I saw “Into the Wild” last night

I remember reading “Into the Wild” when I was in 11th grade, and being very captivated by its 14-year-old tale of Chris McCandless and his love of the outdoors and the road. After watching the film last night, and coming back to the story for the first time in about 10 years, I’m still leaning to my initial gut reaction: the guy led a wondrous life, had a great heart, wanted to go on this romantic journey, and all of those things, but I’m siding with the Alaskans on this — the guy was foolish to go into the wild, as it were, so woefully unprepared.

I was surprised to learn that the bus that McCandless camped out in is still around, and that it’s become something of a shrine.

But in the end, and I really don’t mean to sound totally heartless when I say this, this captivates my sentiment:

For many Alaskans, the problem is not necessarily that Christopher McCandless attempted what he did – most of us came here in search of something, didn’t we? Haven’t we made our own embarrassing mistakes? But we can’t afford to take his story seriously because it doesn’t say much a careful person doesn’t already know about desire and survival. The lessons are so obvious as to be laughable: Look at a map. Take some food. Know where you are. Listen to people who are smarter than you. Be humble. Go on out there – but it won’t mean much unless you come back.

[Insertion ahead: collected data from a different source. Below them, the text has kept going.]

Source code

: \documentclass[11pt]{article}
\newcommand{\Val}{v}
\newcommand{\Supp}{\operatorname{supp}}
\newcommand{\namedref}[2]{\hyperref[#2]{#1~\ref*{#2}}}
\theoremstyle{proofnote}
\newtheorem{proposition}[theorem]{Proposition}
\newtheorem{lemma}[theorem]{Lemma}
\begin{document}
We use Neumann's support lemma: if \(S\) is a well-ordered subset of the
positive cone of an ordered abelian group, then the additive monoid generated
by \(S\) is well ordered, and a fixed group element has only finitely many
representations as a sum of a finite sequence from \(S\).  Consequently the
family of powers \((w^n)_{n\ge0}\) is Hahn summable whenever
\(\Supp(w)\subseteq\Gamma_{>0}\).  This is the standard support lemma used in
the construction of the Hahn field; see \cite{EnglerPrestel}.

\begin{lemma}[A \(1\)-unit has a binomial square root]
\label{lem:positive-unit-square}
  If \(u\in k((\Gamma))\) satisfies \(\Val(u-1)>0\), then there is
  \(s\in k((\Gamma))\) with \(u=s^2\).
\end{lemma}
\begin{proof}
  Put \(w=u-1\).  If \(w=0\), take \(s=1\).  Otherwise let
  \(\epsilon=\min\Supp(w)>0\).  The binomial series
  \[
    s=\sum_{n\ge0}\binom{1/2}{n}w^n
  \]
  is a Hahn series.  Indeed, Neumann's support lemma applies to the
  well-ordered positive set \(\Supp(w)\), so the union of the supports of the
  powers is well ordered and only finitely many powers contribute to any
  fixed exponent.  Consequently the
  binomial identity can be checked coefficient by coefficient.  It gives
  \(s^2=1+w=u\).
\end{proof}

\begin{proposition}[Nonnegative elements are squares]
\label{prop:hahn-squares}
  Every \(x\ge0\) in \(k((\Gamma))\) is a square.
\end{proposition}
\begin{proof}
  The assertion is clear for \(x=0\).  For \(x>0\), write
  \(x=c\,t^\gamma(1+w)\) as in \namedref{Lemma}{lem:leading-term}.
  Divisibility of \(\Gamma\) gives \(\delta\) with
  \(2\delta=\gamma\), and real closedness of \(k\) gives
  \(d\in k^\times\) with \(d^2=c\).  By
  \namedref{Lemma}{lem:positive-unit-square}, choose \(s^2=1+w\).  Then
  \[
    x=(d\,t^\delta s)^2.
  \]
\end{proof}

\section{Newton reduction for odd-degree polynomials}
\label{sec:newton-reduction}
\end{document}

This is what bothers me – that Christopher McCandless failed so badly, so harshly, and yet so famously that his death has come to symbolize something admirable, that his unwillingness to see Alaska for what it really is has somehow become the story so many people associate with this place, a story so hollow you can almost hear the wind blowing through it. His death was not a brilliant fuck-up. It was not even a terribly original fuck-up. It was just one of the more recent and pointless fuck-ups.